-- Material provided --
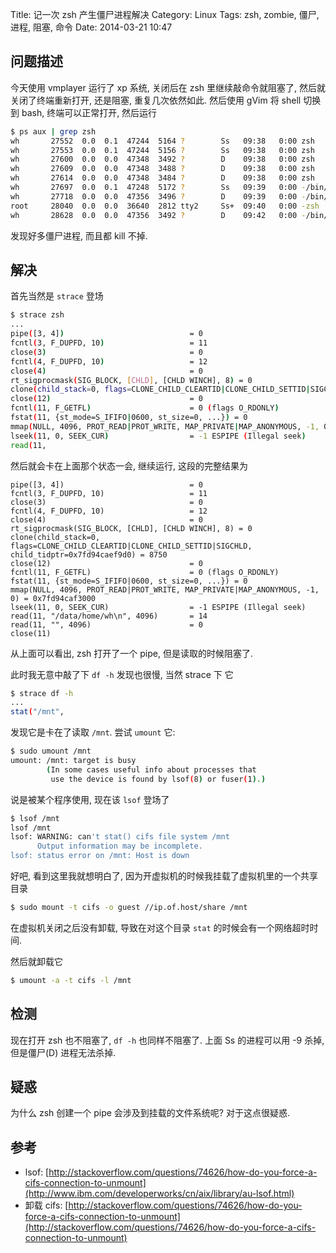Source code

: Title: 记一次 zsh 产生僵尸进程解决
Category: Linux
Tags: zsh, zombie, 僵尸, 进程, 阻塞, 命令
Date: 2014-03-21 10:47

## 问题描述
今天使用 vmplayer 运行了 xp 系统, 关闭后在 zsh 里继续敲命令就阻塞了,
然后就关闭了终端重新打开, 还是阻塞, 重复几次依然如此. 然后使用 gVim
将 shell 切换到 bash, 终端可以正常打开, 然后运行
```bash
$ ps aux | grep zsh
wh       27552  0.0  0.1  47244  5164 ?        Ss   09:38   0:00 zsh
wh       27553  0.0  0.1  47244  5156 ?        Ss   09:38   0:00 zsh
wh       27600  0.0  0.0  47348  3492 ?        D    09:38   0:00 zsh
wh       27609  0.0  0.0  47348  3488 ?        D    09:38   0:00 zsh
wh       27614  0.0  0.0  47348  3484 ?        D    09:38   0:00 zsh
wh       27697  0.0  0.1  47248  5172 ?        Ss   09:39   0:00 -/bin/zsh
wh       27718  0.0  0.0  47356  3496 ?        D    09:39   0:00 -/bin/zsh
root     28040  0.0  0.0  36640  2812 tty2     Ss+  09:40   0:00 -zsh
wh       28628  0.0  0.0  47356  3492 ?        D    09:42   0:00 -/bin/zsh
```
发现好多僵尸进程, 而且都 kill 不掉.

## 解决
首先当然是 `strace` 登场
```bash
$ strace zsh
...
pipe([3, 4])                            = 0
fcntl(3, F_DUPFD, 10)                   = 11
close(3)                                = 0
fcntl(4, F_DUPFD, 10)                   = 12
close(4)                                = 0
rt_sigprocmask(SIG_BLOCK, [CHLD], [CHLD WINCH], 8) = 0
clone(child_stack=0, flags=CLONE_CHILD_CLEARTID|CLONE_CHILD_SETTID|SIGCHLD, child_tidptr=0x7fd94caef9d0) = 8750
close(12)                               = 0
fcntl(11, F_GETFL)                      = 0 (flags O_RDONLY)
fstat(11, {st_mode=S_IFIFO|0600, st_size=0, ...}) = 0
mmap(NULL, 4096, PROT_READ|PROT_WRITE, MAP_PRIVATE|MAP_ANONYMOUS, -1, 0) = 0x7fd94caf3000
lseek(11, 0, SEEK_CUR)                  = -1 ESPIPE (Illegal seek)
read(11,
```
然后就会卡在上面那个状态一会, 继续运行, 这段的完整结果为
```
pipe([3, 4])                            = 0
fcntl(3, F_DUPFD, 10)                   = 11
close(3)                                = 0
fcntl(4, F_DUPFD, 10)                   = 12
close(4)                                = 0
rt_sigprocmask(SIG_BLOCK, [CHLD], [CHLD WINCH], 8) = 0
clone(child_stack=0, flags=CLONE_CHILD_CLEARTID|CLONE_CHILD_SETTID|SIGCHLD, child_tidptr=0x7fd94caef9d0) = 8750
close(12)                               = 0
fcntl(11, F_GETFL)                      = 0 (flags O_RDONLY)
fstat(11, {st_mode=S_IFIFO|0600, st_size=0, ...}) = 0
mmap(NULL, 4096, PROT_READ|PROT_WRITE, MAP_PRIVATE|MAP_ANONYMOUS, -1, 0) = 0x7fd94caf3000
lseek(11, 0, SEEK_CUR)                  = -1 ESPIPE (Illegal seek)
read(11, "/data/home/wh\n", 4096)       = 14
read(11, "", 4096)                      = 0
close(11)  
```
从上面可以看出, zsh 打开了一个 pipe, 但是读取的时候阻塞了.

此时我无意中敲了下 `df -h` 发现也很慢, 当然 strace 下 它
```bash
$ strace df -h
...
stat("/mnt", 
```
发现它是卡在了读取 `/mnt`. 尝试 `umount` 它:
```bash
$ sudo umount /mnt
umount: /mnt: target is busy
        (In some cases useful info about processes that
         use the device is found by lsof(8) or fuser(1).)
```
说是被某个程序使用, 现在该 `lsof` 登场了
```bash
$ lsof /mnt
lsof /mnt
lsof: WARNING: can't stat() cifs file system /mnt
      Output information may be incomplete.
lsof: status error on /mnt: Host is down
```
好吧, 看到这里我就想明白了, 因为开虚拟机的时候我挂载了虚拟机里的一个共享目录
```bash
$ sudo mount -t cifs -o guest //ip.of.host/share /mnt
```
在虚拟机关闭之后没有卸载, 导致在对这个目录 `stat` 的时候会有一个网络超时时间.

然后就卸载它
```bash
$ umount -a -t cifs -l /mnt
```

## 检测
现在打开 zsh 也不阻塞了, `df -h` 也同样不阻塞了. 上面 Ss 的进程可以用 -9 杀掉,
但是僵尸(D) 进程无法杀掉.

## 疑惑
为什么 zsh 创建一个 pipe 会涉及到挂载的文件系统呢? 对于这点很疑惑.

## 参考
* lsof: [http://stackoverflow.com/questions/74626/how-do-you-force-a-cifs-connection-to-unmount](http://www.ibm.com/developerworks/cn/aix/library/au-lsof.html)
* 卸载 cifs: [http://stackoverflow.com/questions/74626/how-do-you-force-a-cifs-connection-to-unmount](http://stackoverflow.com/questions/74626/how-do-you-force-a-cifs-connection-to-unmount)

-- Exercise instructions --
Repeat every record above exactly. Omit the pictures.

-- Your solution --
Source code

: Title: 记一次 zsh 产生僵尸进程解决
Category: Linux
Tags: zsh, zombie, 僵尸, 进程, 阻塞, 命令
Date: 2014-03-21 10:47

## 问题描述
今天使用 vmplayer 运行了 xp 系统, 关闭后在 zsh 里继续敲命令就阻塞了,
然后就关闭了终端重新打开, 还是阻塞, 重复几次依然如此. 然后使用 gVim
将 shell 切换到 bash, 终端可以正常打开, 然后运行
```bash
$ ps aux | grep zsh
wh       27552  0.0  0.1  47244  5164 ?        Ss   09:38   0:00 zsh
wh       27553  0.0  0.1  47244  5156 ?        Ss   09:38   0:00 zsh
wh       27600  0.0  0.0  47348  3492 ?        D    09:38   0:00 zsh
wh       27609  0.0  0.0  47348  3488 ?        D    09:38   0:00 zsh
wh       27614  0.0  0.0  47348  3484 ?        D    09:38   0:00 zsh
wh       27697  0.0  0.1  47248  5172 ?        Ss   09:39   0:00 -/bin/zsh
wh       27718  0.0  0.0  47356  3496 ?        D    09:39   0:00 -/bin/zsh
root     28040  0.0  0.0  36640  2812 tty2     Ss+  09:40   0:00 -zsh
wh       28628  0.0  0.0  47356  3492 ?        D    09:42   0:00 -/bin/zsh
```
发现好多僵尸进程, 而且都 kill 不掉.

## 解决
首先当然是 `strace` 登场
```bash
$ strace zsh
...
pipe([3, 4])                            = 0
fcntl(3, F_DUPFD, 10)                   = 11
close(3)                                = 0
fcntl(4, F_DUPFD, 10)                   = 12
close(4)                                = 0
rt_sigprocmask(SIG_BLOCK, [CHLD], [CHLD WINCH], 8) = 0
clone(child_stack=0, flags=CLONE_CHILD_CLEARTID|CLONE_CHILD_SETTID|SIGCHLD, child_tidptr=0x7fd94caef9d0) = 8750
close(12)                               = 0
fcntl(11, F_GETFL)                      = 0 (flags O_RDONLY)
fstat(11, {st_mode=S_IFIFO|0600, st_size=0, ...}) = 0
mmap(NULL, 4096, PROT_READ|PROT_WRITE, MAP_PRIVATE|MAP_ANONYMOUS, -1, 0) = 0x7fd94caf3000
lseek(11, 0, SEEK_CUR)                  = -1 ESPIPE (Illegal seek)
read(11,
```
然后就会卡在上面那个状态一会, 继续运行, 这段的完整结果为
```
pipe([3, 4])                            = 0
fcntl(3, F_DUPFD, 10)                   = 11
close(3)                                = 0
fcntl(4, F_DUPFD, 10)                   = 12
close(4)                                = 0
rt_sigprocmask(SIG_BLOCK, [CHLD], [CHLD WINCH], 8) = 0
clone(child_stack=0, flags=CLONE_CHILD_CLEARTID|CLONE_CHILD_SETTID|SIGCHLD, child_tidptr=0x7fd94caef9d0) = 8750
close(12)                               = 0
fcntl(11, F_GETFL)                      = 0 (flags O_RDONLY)
fstat(11, {st_mode=S_IFIFO|0600, st_size=0, ...}) = 0
mmap(NULL, 4096, PROT_READ|PROT_WRITE, MAP_PRIVATE|MAP_ANONYMOUS, -1, 0) = 0x7fd94caf3000
lseek(11, 0, SEEK_CUR)                  = -1 ESPIPE (Illegal seek)
read(11, "/data/home/wh\n", 4096)       = 14
read(11, "", 4096)                      = 0
close(11)  
```
从上面可以看出, zsh 打开了一个 pipe, 但是读取的时候阻塞了.

此时我无意中敲了下 `df -h` 发现也很慢, 当然 strace 下 它
```bash
$ strace df -h
...
stat("/mnt", 
```
发现它是卡在了读取 `/mnt`. 尝试 `umount` 它:
```bash
$ sudo umount /mnt
umount: /mnt: target is busy
        (In some cases useful info about processes that
         use the device is found by lsof(8) or fuser(1).)
```
说是被某个程序使用, 现在该 `lsof` 登场了
```bash
$ lsof /mnt
lsof /mnt
lsof: WARNING: can't stat() cifs file system /mnt
      Output information may be incomplete.
lsof: status error on /mnt: Host is down
```
好吧, 看到这里我就想明白了, 因为开虚拟机的时候我挂载了虚拟机里的一个共享目录
```bash
$ sudo mount -t cifs -o guest //ip.of.host/share /mnt
```
在虚拟机关闭之后没有卸载, 导致在对这个目录 `stat` 的时候会有一个网络超时时间.

然后就卸载它
```bash
$ umount -a -t cifs -l /mnt
```

## 检测
现在打开 zsh 也不阻塞了, `df -h` 也同样不阻塞了. 上面 Ss 的进程可以用 -9 杀掉,
但是僵尸(D) 进程无法杀掉.

## 疑惑
为什么 zsh 创建一个 pipe 会涉及到挂载的文件系统呢? 对于这点很疑惑.

## 参考
* lsof: [http://stackoverflow.com/questions/74626/how-do-you-force-a-cifs-connection-to-unmount](http://www.ibm.com/developerworks/cn/aix/library/au-lsof.html)
* 卸载 cifs: [http://stackoverflow.com/questions/74626/how-do-you-force-a-cifs-connection-to-unmount](http://stackoverflow.com/questions/74626/how-do-you-force-a-cifs-connection-to-unmount)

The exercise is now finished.